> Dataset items
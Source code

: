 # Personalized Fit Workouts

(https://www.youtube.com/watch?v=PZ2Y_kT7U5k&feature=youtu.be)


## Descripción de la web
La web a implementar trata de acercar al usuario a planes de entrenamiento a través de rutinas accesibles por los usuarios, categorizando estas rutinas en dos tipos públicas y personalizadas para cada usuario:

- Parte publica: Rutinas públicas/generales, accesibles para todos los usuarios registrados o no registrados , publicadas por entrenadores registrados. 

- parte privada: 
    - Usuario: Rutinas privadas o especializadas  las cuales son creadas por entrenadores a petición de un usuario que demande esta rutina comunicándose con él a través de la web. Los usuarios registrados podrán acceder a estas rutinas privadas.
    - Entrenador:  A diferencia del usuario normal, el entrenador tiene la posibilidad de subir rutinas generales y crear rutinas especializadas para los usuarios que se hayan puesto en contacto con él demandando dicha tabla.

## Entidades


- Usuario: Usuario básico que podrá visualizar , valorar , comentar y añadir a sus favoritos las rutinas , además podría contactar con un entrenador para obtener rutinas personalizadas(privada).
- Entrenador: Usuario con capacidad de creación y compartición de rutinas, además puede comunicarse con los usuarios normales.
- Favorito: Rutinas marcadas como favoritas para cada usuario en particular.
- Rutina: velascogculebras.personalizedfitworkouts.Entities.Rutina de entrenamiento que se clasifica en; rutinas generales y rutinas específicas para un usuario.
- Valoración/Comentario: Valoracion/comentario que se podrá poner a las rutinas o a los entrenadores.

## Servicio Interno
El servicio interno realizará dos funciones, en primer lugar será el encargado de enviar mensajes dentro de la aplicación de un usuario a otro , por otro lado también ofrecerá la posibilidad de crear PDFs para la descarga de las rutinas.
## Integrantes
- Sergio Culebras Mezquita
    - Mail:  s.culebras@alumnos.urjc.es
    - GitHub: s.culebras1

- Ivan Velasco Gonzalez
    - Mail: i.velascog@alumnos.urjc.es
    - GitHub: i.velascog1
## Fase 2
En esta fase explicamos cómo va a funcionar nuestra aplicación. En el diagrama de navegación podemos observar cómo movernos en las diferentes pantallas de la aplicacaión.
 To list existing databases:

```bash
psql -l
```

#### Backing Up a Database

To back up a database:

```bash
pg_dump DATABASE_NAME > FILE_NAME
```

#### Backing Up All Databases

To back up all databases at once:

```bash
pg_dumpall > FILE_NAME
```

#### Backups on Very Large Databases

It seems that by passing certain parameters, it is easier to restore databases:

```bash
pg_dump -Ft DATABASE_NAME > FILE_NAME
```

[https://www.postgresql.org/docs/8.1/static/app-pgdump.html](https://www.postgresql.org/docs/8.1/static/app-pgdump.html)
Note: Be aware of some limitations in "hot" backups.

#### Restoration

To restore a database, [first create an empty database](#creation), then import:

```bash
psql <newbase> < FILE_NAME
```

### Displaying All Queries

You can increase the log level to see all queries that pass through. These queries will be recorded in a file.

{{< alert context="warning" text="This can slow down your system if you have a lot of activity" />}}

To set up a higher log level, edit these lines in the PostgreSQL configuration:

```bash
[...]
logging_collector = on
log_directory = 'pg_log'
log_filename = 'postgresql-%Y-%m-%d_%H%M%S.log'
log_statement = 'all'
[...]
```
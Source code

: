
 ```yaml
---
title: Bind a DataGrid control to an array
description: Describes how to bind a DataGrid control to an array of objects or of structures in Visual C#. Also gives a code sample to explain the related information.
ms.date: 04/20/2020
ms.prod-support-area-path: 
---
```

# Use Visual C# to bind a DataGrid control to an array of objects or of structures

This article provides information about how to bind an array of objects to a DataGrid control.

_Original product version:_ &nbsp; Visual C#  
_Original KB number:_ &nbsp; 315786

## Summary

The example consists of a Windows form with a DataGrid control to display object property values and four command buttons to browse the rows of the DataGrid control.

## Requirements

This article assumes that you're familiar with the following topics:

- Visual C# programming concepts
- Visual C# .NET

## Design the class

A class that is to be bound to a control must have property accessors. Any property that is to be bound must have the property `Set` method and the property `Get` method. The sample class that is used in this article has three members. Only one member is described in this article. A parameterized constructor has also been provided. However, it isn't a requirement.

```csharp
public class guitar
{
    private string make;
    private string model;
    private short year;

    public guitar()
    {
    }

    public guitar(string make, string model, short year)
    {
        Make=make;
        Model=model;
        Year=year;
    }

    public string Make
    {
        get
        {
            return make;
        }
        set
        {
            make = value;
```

> TASK ITEM
Looking through the records, copy out every line in which the word "GitHub" is found.

> WRITTEN ANSWER
    - GitHub: s.culebras1
    - GitHub: i.velascog1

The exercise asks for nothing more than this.